Clarity over confidence.
Before the summer,
A woman commented that she admired my confidence.
It's not the first time I've been told this,
But it is a comment that always takes me by surprise.
Perhaps because what she sees as confidence,
I experience more as clarity.
I don't think I'm that confident.
Sometimes I feel confident and sometimes I don't.
I see confidence as a feeling that can be quite transient.
And as any honest entrepreneur or business leader will tell you,
Regular crises of confidence are part of the deal.
I suffer these same crises of confidence myself.
I doubt myself on more occasions than I care to mention.
I believe that's the reality of life and leadership.

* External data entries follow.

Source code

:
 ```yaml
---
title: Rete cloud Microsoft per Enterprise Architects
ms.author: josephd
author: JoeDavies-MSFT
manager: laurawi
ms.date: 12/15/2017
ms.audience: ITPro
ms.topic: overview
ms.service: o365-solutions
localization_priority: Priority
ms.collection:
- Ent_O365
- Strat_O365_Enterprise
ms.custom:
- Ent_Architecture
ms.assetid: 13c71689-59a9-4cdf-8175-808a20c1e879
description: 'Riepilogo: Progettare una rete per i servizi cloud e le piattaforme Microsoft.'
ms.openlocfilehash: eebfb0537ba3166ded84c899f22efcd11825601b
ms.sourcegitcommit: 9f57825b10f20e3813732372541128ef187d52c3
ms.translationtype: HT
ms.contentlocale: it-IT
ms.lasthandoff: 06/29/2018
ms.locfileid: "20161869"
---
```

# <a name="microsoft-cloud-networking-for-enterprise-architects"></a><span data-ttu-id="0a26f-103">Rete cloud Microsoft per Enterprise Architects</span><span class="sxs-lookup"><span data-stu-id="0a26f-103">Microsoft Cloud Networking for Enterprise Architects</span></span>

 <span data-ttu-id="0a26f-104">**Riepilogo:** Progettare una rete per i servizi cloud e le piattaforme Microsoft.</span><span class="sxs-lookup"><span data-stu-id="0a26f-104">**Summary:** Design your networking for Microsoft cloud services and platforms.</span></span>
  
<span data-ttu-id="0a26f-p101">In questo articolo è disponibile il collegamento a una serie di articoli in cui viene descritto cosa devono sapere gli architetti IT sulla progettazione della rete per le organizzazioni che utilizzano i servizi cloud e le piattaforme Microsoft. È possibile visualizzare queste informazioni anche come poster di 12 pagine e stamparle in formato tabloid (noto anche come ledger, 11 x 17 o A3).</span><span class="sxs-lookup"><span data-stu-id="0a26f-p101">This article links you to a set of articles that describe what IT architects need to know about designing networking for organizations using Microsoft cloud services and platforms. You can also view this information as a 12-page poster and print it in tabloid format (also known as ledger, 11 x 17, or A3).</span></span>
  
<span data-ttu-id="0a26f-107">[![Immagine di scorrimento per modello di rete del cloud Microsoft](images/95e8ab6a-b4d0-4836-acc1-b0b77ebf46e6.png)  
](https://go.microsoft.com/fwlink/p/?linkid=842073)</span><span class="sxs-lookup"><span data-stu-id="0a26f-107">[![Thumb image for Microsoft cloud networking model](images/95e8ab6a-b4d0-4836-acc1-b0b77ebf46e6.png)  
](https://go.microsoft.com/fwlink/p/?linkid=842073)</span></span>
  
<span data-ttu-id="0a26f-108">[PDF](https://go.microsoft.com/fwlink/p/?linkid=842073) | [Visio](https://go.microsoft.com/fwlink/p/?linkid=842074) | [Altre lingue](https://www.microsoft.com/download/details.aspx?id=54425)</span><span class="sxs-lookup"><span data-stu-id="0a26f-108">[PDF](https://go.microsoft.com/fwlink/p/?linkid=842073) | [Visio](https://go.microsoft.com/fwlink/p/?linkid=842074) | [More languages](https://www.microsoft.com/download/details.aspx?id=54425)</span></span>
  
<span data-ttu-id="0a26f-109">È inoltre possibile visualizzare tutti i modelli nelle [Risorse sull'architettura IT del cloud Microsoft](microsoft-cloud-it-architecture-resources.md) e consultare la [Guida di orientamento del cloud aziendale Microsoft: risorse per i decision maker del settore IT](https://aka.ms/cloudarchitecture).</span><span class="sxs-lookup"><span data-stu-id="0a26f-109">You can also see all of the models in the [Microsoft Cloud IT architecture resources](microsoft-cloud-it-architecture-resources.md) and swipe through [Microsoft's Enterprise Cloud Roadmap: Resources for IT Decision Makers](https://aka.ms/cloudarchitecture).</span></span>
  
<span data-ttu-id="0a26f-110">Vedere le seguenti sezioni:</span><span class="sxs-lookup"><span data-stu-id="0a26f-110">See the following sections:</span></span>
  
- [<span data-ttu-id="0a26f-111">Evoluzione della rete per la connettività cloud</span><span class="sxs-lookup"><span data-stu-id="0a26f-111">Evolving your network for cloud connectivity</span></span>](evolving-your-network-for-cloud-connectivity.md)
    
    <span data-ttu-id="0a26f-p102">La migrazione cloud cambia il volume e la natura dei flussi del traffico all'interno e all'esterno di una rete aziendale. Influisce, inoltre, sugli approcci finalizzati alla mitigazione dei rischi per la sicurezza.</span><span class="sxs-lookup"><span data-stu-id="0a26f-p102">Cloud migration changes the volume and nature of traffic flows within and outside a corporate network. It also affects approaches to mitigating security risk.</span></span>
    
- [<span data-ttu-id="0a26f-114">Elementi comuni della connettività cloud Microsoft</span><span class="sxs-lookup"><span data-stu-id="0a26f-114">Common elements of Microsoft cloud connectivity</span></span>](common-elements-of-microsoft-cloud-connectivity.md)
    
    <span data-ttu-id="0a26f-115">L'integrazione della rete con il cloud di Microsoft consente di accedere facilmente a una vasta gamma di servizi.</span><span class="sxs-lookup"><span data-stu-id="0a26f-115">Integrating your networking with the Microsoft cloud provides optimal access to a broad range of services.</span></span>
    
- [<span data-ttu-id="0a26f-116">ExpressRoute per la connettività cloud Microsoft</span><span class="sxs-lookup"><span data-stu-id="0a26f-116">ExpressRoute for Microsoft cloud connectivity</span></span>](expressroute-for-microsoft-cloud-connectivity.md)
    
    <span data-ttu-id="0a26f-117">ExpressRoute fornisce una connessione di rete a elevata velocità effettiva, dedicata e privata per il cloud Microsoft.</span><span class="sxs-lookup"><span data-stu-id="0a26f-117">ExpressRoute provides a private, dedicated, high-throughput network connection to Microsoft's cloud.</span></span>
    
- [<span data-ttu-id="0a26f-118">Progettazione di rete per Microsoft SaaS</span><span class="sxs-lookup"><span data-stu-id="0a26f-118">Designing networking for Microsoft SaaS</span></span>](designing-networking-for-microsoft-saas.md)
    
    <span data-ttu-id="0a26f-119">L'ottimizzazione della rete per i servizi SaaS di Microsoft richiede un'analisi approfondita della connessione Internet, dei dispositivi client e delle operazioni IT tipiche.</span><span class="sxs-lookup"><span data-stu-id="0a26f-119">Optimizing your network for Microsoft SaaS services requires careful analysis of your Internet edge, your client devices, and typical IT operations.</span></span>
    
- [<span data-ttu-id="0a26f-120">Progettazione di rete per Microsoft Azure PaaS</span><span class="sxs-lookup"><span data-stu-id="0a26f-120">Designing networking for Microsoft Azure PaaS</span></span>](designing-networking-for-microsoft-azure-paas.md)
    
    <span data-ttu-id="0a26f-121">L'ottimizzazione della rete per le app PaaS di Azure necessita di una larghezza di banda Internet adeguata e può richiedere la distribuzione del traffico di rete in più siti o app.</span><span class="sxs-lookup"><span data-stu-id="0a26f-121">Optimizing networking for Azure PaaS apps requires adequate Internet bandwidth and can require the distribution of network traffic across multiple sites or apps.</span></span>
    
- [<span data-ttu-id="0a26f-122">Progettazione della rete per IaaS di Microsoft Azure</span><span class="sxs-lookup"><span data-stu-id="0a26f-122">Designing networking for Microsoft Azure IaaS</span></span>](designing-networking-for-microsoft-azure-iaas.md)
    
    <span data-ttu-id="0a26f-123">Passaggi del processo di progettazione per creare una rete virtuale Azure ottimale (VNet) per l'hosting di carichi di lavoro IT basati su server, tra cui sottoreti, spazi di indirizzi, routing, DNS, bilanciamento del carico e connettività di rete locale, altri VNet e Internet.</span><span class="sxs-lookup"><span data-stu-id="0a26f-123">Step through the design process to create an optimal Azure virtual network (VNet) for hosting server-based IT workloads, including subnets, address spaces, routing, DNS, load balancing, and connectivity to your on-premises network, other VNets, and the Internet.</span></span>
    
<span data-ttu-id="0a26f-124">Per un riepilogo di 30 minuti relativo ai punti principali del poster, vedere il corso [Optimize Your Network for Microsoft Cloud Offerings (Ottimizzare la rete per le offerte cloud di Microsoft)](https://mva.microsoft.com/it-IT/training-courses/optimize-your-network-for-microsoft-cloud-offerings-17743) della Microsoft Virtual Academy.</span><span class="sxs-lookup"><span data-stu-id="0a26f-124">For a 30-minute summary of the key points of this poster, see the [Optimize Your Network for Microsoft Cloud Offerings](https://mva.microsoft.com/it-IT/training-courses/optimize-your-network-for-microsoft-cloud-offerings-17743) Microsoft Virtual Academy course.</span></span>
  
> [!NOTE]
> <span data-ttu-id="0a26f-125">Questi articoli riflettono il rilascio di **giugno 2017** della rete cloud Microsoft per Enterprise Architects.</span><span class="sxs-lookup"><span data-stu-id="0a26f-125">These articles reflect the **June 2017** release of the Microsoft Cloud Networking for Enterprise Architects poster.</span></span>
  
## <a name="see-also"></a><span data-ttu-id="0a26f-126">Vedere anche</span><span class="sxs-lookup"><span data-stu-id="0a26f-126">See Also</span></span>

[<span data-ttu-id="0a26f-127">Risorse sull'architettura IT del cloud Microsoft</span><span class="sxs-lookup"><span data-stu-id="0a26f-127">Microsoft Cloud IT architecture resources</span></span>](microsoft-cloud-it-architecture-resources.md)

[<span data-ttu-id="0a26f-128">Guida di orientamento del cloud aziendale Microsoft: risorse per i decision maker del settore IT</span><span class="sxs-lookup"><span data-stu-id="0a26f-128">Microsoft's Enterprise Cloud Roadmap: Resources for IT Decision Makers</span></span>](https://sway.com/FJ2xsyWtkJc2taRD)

What I do have in spades is clarity.
I have clarity on what matters to me.
In the creative work I do,
I need that clarity as my compass when I write and speak.
Often my first feeling,
If I have something new or different to say,
Is not how confident I feel,
But how nervous it makes me the first time I think of it.
I only ever know if something resonates with people after I have delivered it on stage for the first time or published it in writing.
There are no guarantees.
If I were to wait for confidence to arrive,
I would never say anything different or meaningful.
Clarity simplifies my decision-making.
It allows me to trust myself and take greater risks in my work.
Clarity is knowing what you believe and what you stand for,
Regardless of the situation,
The day of the week,
Or whether others will clap.
Once you do the work to locate that clarity,
It becomes very hard to overrule.
This has mattered more to me in recent years because people I previously looked to for leadership have come short.
Or perhaps,
As I've gotten older and done my own inner work,
I've become more aware of the gap between what I believe and what they do.
At different points in life,
A reckoning arrives,
A moment when we have to decide to stand up for what we believe in,
To be courageous.
In those moments when fear and uncertainty are almost guaranteed,
Confidence may not turn up to save you,
But clarity will.
If you have clarity about who you are and what you stand for,
The courage needed in those moments will be more immediately accessible to you.